--- START ---

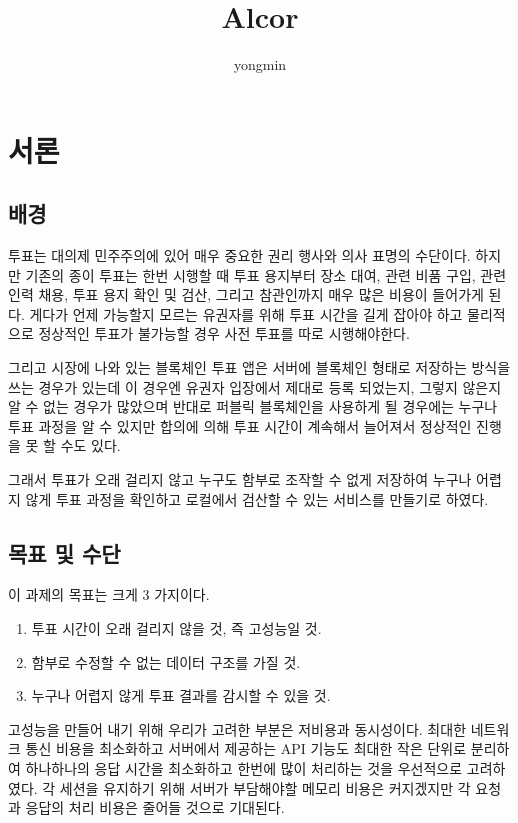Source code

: \documentclass[8pt,a4paper,left=8mm,right=8mm,top=10mm,bottom=10mm]{article}
\title{Alcor}
\author{yongmin}
\begin{document}
\maketitle

\tableofcontents
\listoffigures

\newpage
\section{서론}

\subsection{배경}

투표는 대의제 민주주의에 있어 매우 중요한 권리 행사와 의사 표명의 수단이다. 하지만 기존의 종이 투표는 한번 시행할 때 투표 용지부터 장소 대여, 관련 비품 구입, 관련 인력 채용, 투표 용지 확인 및 검산, 그리고 참관인까지 매우 많은 비용이 들어가게 된다. 게다가 언제 가능할지 모르는 유권자를 위해 투표 시간을 길게 잡아야 하고 물리적으로 정상적인 투표가 불가능할 경우 사전 투표를 따로 시행해야한다.

그리고 시장에 나와 있는 블록체인 투표 앱은 서버에 블록체인 형태로 저장하는 방식을 쓰는 경우가 있는데 이 경우엔 유권자 입장에서 제대로 등록 되었는지, 그렇지 않은지 알 수 없는 경우가 많았으며 반대로 퍼블릭 블록체인을 사용하게 될 경우에는 누구나 투표 과정을 알 수 있지만 합의에 의해 투표 시간이 계속해서 늘어져서 정상적인 진행을 못 할 수도 있다.

그래서 투표가 오래 걸리지 않고 누구도 함부로 조작할 수 없게 저장하여 누구나 어렵지 않게 투표 과정을 확인하고 로컬에서 검산할 수 있는 서비스를 만들기로 하였다.

\subsection{목표 및 수단}

이 과제의 목표는 크게 3 가지이다.
\begin{enumerate}
 \item 투표 시간이 오래 걸리지 않을 것, 즉 고성능일 것.
 \item 함부로 수정할 수 없는 데이터 구조를 가질 것.
 \item 누구나 어렵지 않게 투표 결과를 감시할 수 있을 것.
\end{enumerate}

고성능을 만들어 내기 위해 우리가 고려한 부분은 저비용과 동시성이다. 최대한 네트워크 통신 비용을 최소화하고 서버에서 제공하는 API 기능도 최대한 작은 단위로 분리하여 하나하나의 응답 시간을 최소화하고 한번에 많이 처리하는 것을 우선적으로 고려하였다. 각 세션을 유지하기 위해 서버가 부담해야할 메모리 비용은 커지겠지만 각 요청과 응답의 처리 비용은 줄어들 것으로 기대된다.
\end{document}
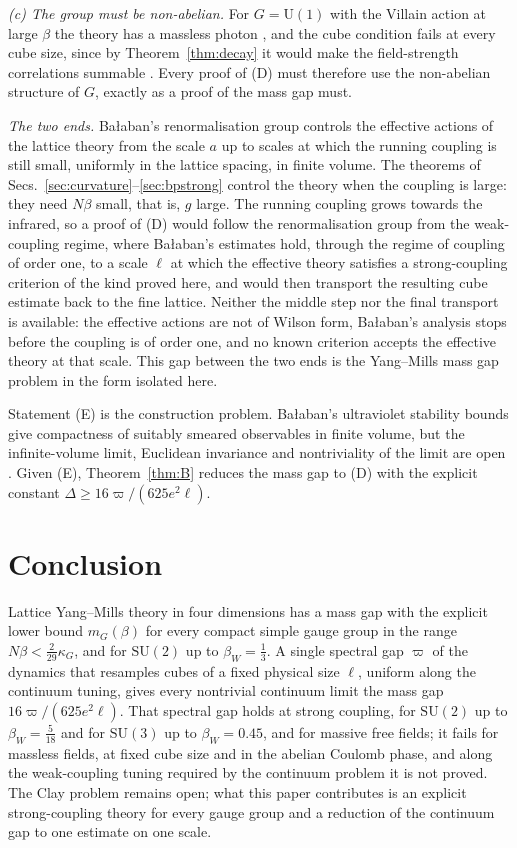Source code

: \documentclass[11pt]{amsart}
\theoremstyle{definition}
\theoremstyle{remark}
\numberwithin{equation}{section}
\newcommand{\SU}{\mathrm{SU}}
\newcommand{\U}{\mathrm{U}}
\begin{document}
\emph{(c) The group must be non-abelian.} For $G=\U(1)$ with the Villain
action at large $\beta$ the theory has a massless photon \cite{FS82}, and the
cube condition fails at every cube size, since by Theorem~\ref{thm:decay} it
would make the field-strength correlations summable \cite{BBLRS26}. Every proof
of (D) must therefore use the non-abelian structure of $G$, exactly as a proof
of the mass gap must.

\emph{The two ends.} Ba{\l}aban's renormalisation group
\cite{Bal84a,Bal85a,Bal89b} controls the effective actions of the lattice
theory from the scale $a$ up to scales at which the running coupling is still
small, uniformly in the lattice spacing, in finite volume. The theorems of
Secs.~\ref{sec:curvature}--\ref{sec:bpstrong} control the theory when the
coupling is large: they need $N\beta$ small, that is, $g$ large. The running
coupling grows towards the infrared, so a proof of (D) would follow the
renormalisation group from the weak-coupling regime, where Ba{\l}aban's
estimates hold, through the regime of coupling of order one, to a scale
$\ell$ at which the effective theory satisfies a strong-coupling criterion of
the kind proved here, and would then transport the resulting cube estimate
back to the fine lattice. Neither the middle step nor the final transport is
available: the effective actions are not of Wilson form, Ba{\l}aban's analysis
stops before the coupling is of order one, and no known criterion accepts the
effective theory at that scale. This gap between the two ends is the Yang--Mills
mass gap problem in the form isolated here.

Statement (E) is the construction problem. Ba{\l}aban's ultraviolet stability
bounds give compactness of suitably smeared observables in finite volume, but
the infinite-volume limit, Euclidean invariance and nontriviality of the limit
are open \cite{JW06}. Given (E), Theorem~\ref{thm:B} reduces the mass gap to
(D) with the explicit constant $\Delta\ge16\varpi/(625e^2\ell)$.

\section{Conclusion}\label{sec:conclusion}

Lattice Yang--Mills theory in four dimensions has a mass gap with the explicit
lower bound $m_G(\beta)$ for every compact simple gauge group in the range
$N\beta<\frac2{29}\kappa_G$, and for $\SU(2)$ up to $\beta_W=\frac13$. A single
spectral gap $\varpi$ of the dynamics that resamples cubes of a fixed physical
size $\ell$, uniform along the continuum tuning, gives every nontrivial
continuum limit the mass gap $16\varpi/(625e^2\ell)$. That spectral gap holds
at strong coupling, for $\SU(2)$ up to $\beta_W=\frac5{18}$ and for $\SU(3)$ up
to $\beta_W=0.45$, and for massive free fields; it fails for massless fields,
at fixed cube size and in the abelian Coulomb phase, and along the weak-coupling
tuning required by the continuum problem it is not proved. The Clay problem
remains open; what this paper contributes is an explicit strong-coupling
theory for every gauge group and a reduction of the continuum gap to one
estimate on one scale.
\end{document}
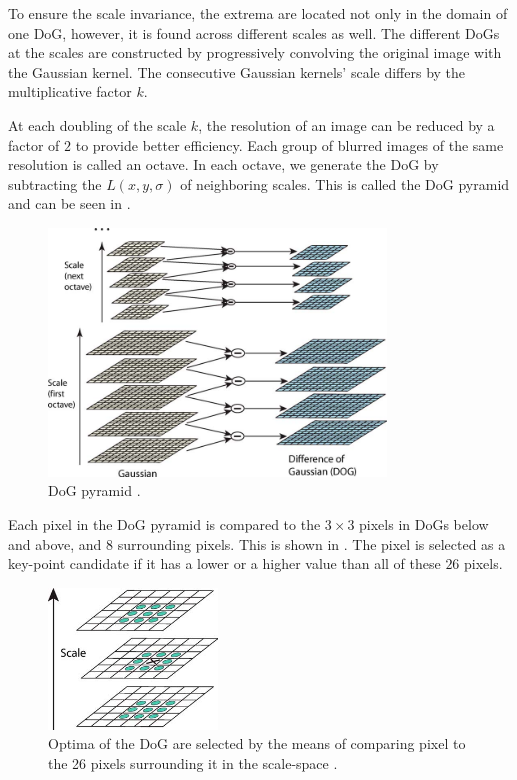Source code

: To ensure the scale invariance, the extrema are located not only in the domain of one DoG, however, it is found across different scales as well. The different DoGs at the scales are constructed by progressively convolving the original image with the Gaussian kernel. The consecutive Gaussian kernels' scale differs by the multiplicative factor $k$.

At each doubling of the scale $k$, the resolution of an image can be reduced by a factor of $2$ to provide better efficiency. Each group of blurred images of the same resolution is called an octave. In each octave, we generate the DoG by subtracting the $L(x, y, \sigma)$ of neighboring scales. This is called the DoG pyramid and can be seen in .

\begin{figure}
    \centering
    \includegraphics[width=0.8\textwidth]{Figures/sift/pyramid.jpg}
    \caption[DoG pyramid]{DoG pyramid \cite{Lowe2004}.}
    \label{fig:DoG_pyramid}
\end{figure}

Each pixel in the DoG pyramid is compared to the $3\times3$ pixels in DoGs below and above, and $8$ surrounding pixels. This is shown in . The pixel is selected as a key-point candidate if it has a lower or a higher value than all of these $26$ pixels.

\begin{figure}
    \centering
    \includegraphics[width=0.4\textwidth]{Figures/sift/extrema.jpg}
    \caption[Optima of the DoG are selected by the means of comparing pixel to the 26 pixels surrounding it in the scale-space]{Optima of the DoG are selected by the means of comparing pixel to the 26 pixels surrounding it in the scale-space \cite{Lowe2004}.}
    \label{fig:DoG_extrema}
\end{figure}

--- END ---

Return only those lines of the records that contain the string "lower".

> YOUR SOLUTION:
lower bound $m_G(\beta)$ for every compact simple gauge group in the range
Each pixel in the DoG pyramid is compared to the $3\times3$ pixels in DoGs below and above, and $8$ surrounding pixels. This is shown in . The pixel is selected as a key-point candidate if it has a lower or a higher value than all of these $26$ pixels.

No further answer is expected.